Sens. Barbara Boxer, California Democrat, and Jim Webb, Virginia Democrat, introduced a bill Thursday that would impose a 50 percent tax on certain 2009 Wall Street bonuses in excess of $400,000. The sponsors of the Taxpayer Fairness Act were adamant that all money coming from the excise levy would go straight into the U.S. Treasury, not turn into a special-interest slush fund or trickle into other programs.
"This is for deficit reduction," Mrs. Boxer said. "People are hurting from the resounding effect of what ocurred on Wall Street."
Ms. Boxer said the bill's passage could mean $10 billion toward national-debt decrease.

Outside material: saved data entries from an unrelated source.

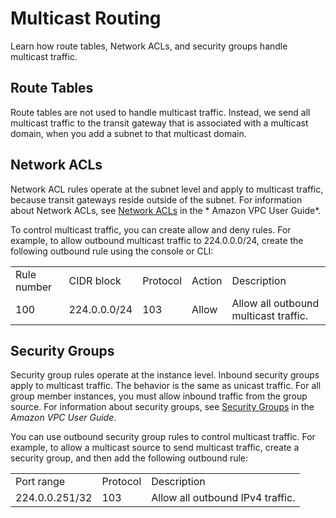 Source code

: # Multicast Routing<a name="how-multicast-works"></a>

Learn how route tables, Network ACLs, and security groups handle multicast traffic\.

## Route Tables<a name="multicast-route-tables-overview"></a>

Route tables are not used to handle multicast traffic\. Instead, we send all multicast traffic to the transit gateway that is associated with a multicast domain, when you add a subnet to that multicast domain\.

## Network ACLs<a name="multicast-nacl"></a>

Network ACL rules operate at the subnet level and apply to multicast traffic, because transit gateways reside outside of the subnet\. For information about Network ACLs, see [Network ACLs](https://docs.aws.amazon.com/vpc/latest/userguide/vpc-network-acls.html) in the * Amazon VPC User Guide*\.

To control multicast traffic, you can create allow and deny rules\. For example, to allow outbound multicast traffic to 224\.0\.0\.0/24, create the following outbound rule using the console or CLI:


|  |  |  |  |  | 
| --- |--- |--- |--- |--- |
|  Rule number  | CIDR block | Protocol  |  Action  |  Description  | 
|  100  | 224\.0\.0\.0/24 |  103  |  Allow  |  Allow all outbound multicast traffic\.  | 

## Security Groups<a name="mulicast-security-group"></a>

Security group rules operate at the instance level\. Inbound security groups apply to multicast traffic\. The behavior is the same as unicast traffic\. For all group member instances, you must allow inbound traffic from the group source\. For information about security groups, see [Security Groups](https://docs.aws.amazon.com/vpc/latest/userguide/VPC_SecurityGroups.html) in the *Amazon VPC User Guide*\.

You can use outbound security group rules to control multicast traffic\. For example, to allow a multicast source to send multicast traffic, create a security group, and then add the following outbound rule:


|  |  |  | 
| --- |--- |--- |
|  Port range  | Protocol  |  Description  | 
|  224\.0\.0\.251/32  |  103  |  Allow all outbound IPv4 traffic\.  |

The legislation, unlike the measure introduced by Rep. Peter Welch, Vermont Democrat, in the House last month, does not target all institutions that received Troubled Asset Relief Program funds, only those that received more than $5 million. Those firms include Fannie Mae, Freddie Mac, JP Morgan and Bank of America.
Employees at any of these banks who received a bonus exceeding the salary of the president -- $400,000 -- would be required to pay a 50 percent tax on each bonus.
Both Mr. Webb and Mrs. Boxer said repeatedly that the bill "is not class warfare." Mr. Webb seemed agitated at the suggestion that the money garnered from the measure could find its way into into the pockets of special interests or to places other than the nation's bank account.
He quickly routed the discussion back to TARP money.
Those funds were lent to banks "to create liqidity in the marketplace, and then this money went other places," Mr. Webb said.